Ideas, not events

When I started writing here what seems like a billion years (and many different lifetimes ago), I recorded events. At the time, in my late twenties/early thirties, those things were important to me.

As I get older, I find that slipping away. There are plenty of things I want to remember, of course — people, events, places. But at least at this point on my personal timeline, those things are important to me from a sense of emotion attached to those events — and if I look at a photo or re-read the details of a day, more and more those things seem detached and disconnected from me. The things that manage to survive and stick in my head, on the other hand, I think do so because the emotions resonate.

I’m not a huge fan of recapping vacations, barring really amusing or monumental events. It makes me exhausted, and usually really disappointed that the moment has passed.

I am fascinated by my thought patterns and opinions, and the way they’ve evolved and shifted over the years. The things I found important, the things I discarded from my attention, and where I stand now. The common ground that lets me know that I’m still the same at the core, and the differences that display change (if not actual growth).

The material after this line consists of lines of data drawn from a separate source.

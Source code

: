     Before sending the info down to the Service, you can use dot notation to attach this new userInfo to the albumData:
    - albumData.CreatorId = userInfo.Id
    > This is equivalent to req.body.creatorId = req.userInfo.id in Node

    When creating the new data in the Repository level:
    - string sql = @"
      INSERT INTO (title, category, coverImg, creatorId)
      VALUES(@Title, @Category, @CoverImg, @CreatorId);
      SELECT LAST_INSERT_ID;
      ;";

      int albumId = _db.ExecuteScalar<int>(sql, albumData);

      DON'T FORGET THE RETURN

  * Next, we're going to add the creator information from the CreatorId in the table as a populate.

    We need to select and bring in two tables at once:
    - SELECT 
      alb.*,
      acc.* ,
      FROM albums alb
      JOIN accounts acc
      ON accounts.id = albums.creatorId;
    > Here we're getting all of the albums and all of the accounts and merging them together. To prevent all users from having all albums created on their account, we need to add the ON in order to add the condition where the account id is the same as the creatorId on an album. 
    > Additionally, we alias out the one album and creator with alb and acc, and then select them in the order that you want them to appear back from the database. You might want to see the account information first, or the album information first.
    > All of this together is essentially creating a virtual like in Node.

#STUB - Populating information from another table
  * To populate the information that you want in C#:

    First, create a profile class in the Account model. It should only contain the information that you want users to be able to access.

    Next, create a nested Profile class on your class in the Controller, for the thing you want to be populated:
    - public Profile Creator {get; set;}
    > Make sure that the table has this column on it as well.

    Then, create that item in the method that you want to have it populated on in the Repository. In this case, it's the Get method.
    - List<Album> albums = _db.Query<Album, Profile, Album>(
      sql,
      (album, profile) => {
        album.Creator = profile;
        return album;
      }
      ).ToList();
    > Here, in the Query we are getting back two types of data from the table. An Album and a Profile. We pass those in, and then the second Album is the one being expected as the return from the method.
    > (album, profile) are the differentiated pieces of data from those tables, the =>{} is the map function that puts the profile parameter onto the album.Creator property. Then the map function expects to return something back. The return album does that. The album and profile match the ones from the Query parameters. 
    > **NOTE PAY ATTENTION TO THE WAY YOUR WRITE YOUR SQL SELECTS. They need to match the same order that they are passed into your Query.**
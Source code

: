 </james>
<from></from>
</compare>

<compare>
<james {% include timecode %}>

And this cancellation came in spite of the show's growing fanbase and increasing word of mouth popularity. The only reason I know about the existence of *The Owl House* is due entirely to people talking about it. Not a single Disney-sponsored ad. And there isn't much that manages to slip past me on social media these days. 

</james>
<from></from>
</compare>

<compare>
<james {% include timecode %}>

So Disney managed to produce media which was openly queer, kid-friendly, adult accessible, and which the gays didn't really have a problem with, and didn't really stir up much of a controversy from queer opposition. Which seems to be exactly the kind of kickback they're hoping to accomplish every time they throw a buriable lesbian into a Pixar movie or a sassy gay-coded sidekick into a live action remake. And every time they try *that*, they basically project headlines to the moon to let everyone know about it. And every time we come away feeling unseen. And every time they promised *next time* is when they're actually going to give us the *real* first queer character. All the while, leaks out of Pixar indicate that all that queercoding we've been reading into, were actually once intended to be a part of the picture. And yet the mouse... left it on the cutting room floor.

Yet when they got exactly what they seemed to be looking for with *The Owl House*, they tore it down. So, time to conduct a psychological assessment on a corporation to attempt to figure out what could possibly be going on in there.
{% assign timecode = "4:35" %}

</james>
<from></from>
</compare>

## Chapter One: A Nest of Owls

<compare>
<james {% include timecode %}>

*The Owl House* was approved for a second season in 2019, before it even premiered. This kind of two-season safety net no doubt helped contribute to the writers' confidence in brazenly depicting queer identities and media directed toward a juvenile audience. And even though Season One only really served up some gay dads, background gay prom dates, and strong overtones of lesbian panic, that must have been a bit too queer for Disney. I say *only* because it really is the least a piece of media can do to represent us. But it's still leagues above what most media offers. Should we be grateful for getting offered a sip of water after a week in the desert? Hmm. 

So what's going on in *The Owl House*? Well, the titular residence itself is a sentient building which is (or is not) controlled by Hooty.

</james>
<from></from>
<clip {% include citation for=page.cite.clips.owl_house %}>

Steven Wilson’s new album is phenomenal on so many levels, but right now, at least, it hits me particularly hard on the thematic level. There’s this exploration of our interconnection (and lack thereof), and how that’s been affected by technology’s advance. And I’m the first one to say that I’m often comforted by the level of surface connection that social media and such allows me, but I’ve recently realized that I was isolatiing myself too much. The album kinda drove that nail home for me.
The song in the video is wonderful, and makes its point with clarity and grace. But watching the video — it’s a gutpunch, for certain. Even knowing what’s coming after the twentieth viewing — man, that’s rough. At least it is for me — I’m incredibly cognizant of the fluid nature of my life and my seeming inability to maintain long distance relationships. If you’re not in my life in the here and now, in the immediate proximity, then the tendency for drift is pretty strong. And I’m not a big photo person, or one who saves too many things.
And then at some point you look up, and another important person is gone, and has been, without a trace.
Water has no memory.
But maybe, at the core, I find some comfort in that — if not the concept, then the related feeling.